== What is being asked ==
Lines to return, exactly: from the line with "gcc -g testapp.o" to the line with "2. O cuidador" in the entries below, both included.

== Source data ==
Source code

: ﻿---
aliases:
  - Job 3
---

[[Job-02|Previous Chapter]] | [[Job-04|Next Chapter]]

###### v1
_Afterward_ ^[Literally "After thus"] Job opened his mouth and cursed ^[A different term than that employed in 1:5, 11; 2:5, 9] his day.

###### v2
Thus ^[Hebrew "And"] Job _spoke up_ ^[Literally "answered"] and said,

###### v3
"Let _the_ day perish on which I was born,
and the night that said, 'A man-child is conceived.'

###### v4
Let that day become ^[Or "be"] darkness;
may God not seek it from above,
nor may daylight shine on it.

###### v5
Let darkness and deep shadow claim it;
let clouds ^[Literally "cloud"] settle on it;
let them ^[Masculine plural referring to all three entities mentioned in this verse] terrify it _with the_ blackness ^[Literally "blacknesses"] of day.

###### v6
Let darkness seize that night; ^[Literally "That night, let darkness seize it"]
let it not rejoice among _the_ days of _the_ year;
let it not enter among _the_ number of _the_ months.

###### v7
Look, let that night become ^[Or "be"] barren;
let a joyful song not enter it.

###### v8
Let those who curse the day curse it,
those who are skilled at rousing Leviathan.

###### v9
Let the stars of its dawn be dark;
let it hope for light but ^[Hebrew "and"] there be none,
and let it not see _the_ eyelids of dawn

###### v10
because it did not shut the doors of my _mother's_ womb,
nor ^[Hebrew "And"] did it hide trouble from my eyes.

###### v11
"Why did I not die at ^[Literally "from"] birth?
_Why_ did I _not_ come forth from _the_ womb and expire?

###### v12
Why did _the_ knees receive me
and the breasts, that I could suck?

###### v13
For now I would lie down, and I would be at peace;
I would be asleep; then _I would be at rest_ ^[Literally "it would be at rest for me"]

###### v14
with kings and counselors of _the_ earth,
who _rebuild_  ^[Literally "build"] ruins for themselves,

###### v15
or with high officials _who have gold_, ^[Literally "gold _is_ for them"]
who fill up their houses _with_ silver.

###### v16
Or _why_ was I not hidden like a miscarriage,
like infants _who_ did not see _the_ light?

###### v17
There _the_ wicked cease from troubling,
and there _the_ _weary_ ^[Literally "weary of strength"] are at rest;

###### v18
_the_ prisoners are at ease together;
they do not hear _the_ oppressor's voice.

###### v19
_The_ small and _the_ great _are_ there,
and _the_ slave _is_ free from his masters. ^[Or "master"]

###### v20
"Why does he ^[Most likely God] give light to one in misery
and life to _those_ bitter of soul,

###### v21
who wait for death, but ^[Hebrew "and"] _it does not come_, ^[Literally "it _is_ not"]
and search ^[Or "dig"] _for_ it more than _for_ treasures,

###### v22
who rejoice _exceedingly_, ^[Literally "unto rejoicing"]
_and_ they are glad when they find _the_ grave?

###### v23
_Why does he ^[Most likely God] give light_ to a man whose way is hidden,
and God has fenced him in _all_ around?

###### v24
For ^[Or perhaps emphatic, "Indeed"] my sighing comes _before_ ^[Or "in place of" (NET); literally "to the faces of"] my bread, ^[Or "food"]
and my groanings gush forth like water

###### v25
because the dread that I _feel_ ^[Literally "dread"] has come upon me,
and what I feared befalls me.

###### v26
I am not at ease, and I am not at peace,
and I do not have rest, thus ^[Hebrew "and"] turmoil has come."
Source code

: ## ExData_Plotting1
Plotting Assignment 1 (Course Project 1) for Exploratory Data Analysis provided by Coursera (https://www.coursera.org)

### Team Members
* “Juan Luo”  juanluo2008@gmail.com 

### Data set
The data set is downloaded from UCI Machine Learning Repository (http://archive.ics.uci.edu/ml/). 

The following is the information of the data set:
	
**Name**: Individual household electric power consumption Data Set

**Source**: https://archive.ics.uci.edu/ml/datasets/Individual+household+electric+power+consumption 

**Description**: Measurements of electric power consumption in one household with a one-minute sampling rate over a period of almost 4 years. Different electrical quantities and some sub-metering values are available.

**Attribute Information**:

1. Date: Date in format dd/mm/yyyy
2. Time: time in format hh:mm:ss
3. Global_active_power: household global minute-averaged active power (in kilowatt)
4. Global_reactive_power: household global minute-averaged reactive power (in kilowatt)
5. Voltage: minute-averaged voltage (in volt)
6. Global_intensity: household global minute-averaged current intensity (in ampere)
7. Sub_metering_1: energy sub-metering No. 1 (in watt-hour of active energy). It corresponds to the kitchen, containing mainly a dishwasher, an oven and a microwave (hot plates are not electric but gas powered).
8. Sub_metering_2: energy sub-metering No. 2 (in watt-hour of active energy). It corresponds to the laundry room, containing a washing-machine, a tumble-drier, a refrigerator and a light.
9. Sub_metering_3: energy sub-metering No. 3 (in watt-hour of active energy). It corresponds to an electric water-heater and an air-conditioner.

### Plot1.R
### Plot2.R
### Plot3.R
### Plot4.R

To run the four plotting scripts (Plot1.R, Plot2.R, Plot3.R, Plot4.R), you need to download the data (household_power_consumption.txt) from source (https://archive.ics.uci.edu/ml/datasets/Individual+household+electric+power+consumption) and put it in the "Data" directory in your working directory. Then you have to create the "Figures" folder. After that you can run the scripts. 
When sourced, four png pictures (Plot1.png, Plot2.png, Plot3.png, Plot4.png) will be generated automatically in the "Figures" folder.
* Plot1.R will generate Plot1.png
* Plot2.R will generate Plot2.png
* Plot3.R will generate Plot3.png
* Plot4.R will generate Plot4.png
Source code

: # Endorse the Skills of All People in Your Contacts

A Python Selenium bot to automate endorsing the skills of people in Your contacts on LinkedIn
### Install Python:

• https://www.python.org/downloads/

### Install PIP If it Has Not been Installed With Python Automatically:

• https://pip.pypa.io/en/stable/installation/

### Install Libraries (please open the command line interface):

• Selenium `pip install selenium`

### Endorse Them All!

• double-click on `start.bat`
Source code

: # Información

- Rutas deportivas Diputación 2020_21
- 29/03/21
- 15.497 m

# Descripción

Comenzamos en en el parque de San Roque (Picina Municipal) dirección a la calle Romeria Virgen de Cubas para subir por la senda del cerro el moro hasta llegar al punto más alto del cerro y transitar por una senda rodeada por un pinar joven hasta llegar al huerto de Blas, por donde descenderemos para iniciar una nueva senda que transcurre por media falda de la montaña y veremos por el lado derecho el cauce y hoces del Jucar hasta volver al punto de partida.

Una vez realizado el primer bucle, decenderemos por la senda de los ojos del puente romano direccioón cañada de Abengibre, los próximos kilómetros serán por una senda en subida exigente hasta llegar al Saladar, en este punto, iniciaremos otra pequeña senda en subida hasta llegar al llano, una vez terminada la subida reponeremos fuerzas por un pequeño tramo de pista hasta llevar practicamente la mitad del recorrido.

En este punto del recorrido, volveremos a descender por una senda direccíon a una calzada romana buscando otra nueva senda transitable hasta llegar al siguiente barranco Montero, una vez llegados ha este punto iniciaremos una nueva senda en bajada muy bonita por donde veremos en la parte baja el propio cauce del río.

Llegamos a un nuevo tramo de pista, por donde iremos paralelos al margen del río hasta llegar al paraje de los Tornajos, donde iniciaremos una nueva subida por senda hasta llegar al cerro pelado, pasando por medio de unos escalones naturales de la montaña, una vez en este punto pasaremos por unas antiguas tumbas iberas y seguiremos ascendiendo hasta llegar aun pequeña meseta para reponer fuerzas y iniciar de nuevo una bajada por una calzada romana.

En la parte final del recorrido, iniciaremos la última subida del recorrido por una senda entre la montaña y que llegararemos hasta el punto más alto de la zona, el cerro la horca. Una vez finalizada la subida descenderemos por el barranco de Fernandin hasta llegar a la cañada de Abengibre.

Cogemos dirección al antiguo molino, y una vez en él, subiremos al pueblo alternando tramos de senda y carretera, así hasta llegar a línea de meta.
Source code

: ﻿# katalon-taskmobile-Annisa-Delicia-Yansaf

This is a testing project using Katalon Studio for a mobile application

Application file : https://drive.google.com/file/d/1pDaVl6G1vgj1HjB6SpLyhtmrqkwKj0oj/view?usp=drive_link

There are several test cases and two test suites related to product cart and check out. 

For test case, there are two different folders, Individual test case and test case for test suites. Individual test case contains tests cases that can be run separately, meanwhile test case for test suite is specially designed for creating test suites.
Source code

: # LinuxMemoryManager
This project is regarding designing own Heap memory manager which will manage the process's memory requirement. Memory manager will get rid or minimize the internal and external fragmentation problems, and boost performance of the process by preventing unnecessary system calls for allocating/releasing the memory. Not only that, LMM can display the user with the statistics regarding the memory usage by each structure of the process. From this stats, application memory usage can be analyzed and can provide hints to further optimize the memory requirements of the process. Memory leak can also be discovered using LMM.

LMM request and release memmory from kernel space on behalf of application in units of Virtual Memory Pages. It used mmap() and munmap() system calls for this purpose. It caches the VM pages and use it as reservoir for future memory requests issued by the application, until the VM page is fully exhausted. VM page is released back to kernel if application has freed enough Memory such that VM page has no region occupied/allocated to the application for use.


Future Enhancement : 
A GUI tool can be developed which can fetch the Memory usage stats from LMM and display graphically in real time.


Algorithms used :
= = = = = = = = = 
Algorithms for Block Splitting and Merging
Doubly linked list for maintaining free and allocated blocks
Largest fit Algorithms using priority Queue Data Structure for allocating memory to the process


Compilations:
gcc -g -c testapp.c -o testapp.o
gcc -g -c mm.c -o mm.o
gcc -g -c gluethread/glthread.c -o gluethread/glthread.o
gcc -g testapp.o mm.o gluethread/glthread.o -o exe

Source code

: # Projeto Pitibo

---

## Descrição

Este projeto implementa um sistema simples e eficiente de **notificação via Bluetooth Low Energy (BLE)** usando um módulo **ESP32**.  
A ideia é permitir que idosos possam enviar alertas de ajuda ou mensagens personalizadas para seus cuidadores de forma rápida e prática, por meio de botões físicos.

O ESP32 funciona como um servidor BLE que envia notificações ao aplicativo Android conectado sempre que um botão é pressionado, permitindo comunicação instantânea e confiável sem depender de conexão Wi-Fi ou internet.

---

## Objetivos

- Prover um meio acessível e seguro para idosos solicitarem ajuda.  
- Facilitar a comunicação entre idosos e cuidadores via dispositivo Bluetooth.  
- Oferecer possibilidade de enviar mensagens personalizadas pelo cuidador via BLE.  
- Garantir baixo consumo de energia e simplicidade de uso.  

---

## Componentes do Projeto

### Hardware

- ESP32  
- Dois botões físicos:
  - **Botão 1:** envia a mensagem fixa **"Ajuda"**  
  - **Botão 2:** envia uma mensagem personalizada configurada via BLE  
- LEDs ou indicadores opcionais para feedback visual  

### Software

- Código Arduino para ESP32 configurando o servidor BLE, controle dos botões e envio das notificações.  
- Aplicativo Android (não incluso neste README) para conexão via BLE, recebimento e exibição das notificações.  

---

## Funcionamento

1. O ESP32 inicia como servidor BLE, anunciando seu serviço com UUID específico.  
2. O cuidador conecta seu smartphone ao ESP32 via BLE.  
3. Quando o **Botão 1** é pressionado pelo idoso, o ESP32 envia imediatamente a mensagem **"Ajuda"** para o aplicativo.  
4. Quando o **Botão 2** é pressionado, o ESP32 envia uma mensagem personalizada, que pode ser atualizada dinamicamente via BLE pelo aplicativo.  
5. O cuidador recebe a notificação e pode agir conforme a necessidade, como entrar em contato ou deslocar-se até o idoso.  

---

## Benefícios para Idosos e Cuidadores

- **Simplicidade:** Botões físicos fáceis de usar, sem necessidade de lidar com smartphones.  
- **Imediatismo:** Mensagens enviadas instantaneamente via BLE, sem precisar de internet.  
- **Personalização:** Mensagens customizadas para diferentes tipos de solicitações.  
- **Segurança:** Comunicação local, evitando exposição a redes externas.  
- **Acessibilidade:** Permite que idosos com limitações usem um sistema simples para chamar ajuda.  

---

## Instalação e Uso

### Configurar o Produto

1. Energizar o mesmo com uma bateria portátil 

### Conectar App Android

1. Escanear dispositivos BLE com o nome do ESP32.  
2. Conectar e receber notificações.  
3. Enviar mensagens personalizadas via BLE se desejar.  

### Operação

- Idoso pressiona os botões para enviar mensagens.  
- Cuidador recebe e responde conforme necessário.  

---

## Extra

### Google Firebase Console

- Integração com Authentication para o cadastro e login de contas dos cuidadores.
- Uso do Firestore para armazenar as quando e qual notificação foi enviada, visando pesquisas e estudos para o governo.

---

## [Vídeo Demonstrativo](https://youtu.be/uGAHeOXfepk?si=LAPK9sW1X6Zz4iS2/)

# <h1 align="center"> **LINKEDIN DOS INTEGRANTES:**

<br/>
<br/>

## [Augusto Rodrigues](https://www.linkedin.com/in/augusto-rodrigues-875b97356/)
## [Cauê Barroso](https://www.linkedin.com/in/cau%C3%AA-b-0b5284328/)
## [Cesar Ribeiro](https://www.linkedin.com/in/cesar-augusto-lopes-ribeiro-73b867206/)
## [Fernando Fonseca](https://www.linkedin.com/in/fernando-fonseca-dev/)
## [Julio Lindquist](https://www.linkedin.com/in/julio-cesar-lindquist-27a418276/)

== Exercise answer ==
gcc -g testapp.o mm.o gluethread/glthread.o -o exe

Source code

: # Projeto Pitibo

---

## Descrição

Este projeto implementa um sistema simples e eficiente de **notificação via Bluetooth Low Energy (BLE)** usando um módulo **ESP32**.  
A ideia é permitir que idosos possam enviar alertas de ajuda ou mensagens personalizadas para seus cuidadores de forma rápida e prática, por meio de botões físicos.

O ESP32 funciona como um servidor BLE que envia notificações ao aplicativo Android conectado sempre que um botão é pressionado, permitindo comunicação instantânea e confiável sem depender de conexão Wi-Fi ou internet.

---

## Objetivos

- Prover um meio acessível e seguro para idosos solicitarem ajuda.  
- Facilitar a comunicação entre idosos e cuidadores via dispositivo Bluetooth.  
- Oferecer possibilidade de enviar mensagens personalizadas pelo cuidador via BLE.  
- Garantir baixo consumo de energia e simplicidade de uso.  

---

## Componentes do Projeto

### Hardware

- ESP32  
- Dois botões físicos:
  - **Botão 1:** envia a mensagem fixa **"Ajuda"**  
  - **Botão 2:** envia uma mensagem personalizada configurada via BLE  
- LEDs ou indicadores opcionais para feedback visual  

### Software

- Código Arduino para ESP32 configurando o servidor BLE, controle dos botões e envio das notificações.  
- Aplicativo Android (não incluso neste README) para conexão via BLE, recebimento e exibição das notificações.  

---

## Funcionamento

1. O ESP32 inicia como servidor BLE, anunciando seu serviço com UUID específico.  
2. O cuidador conecta seu smartphone ao ESP32 via BLE.  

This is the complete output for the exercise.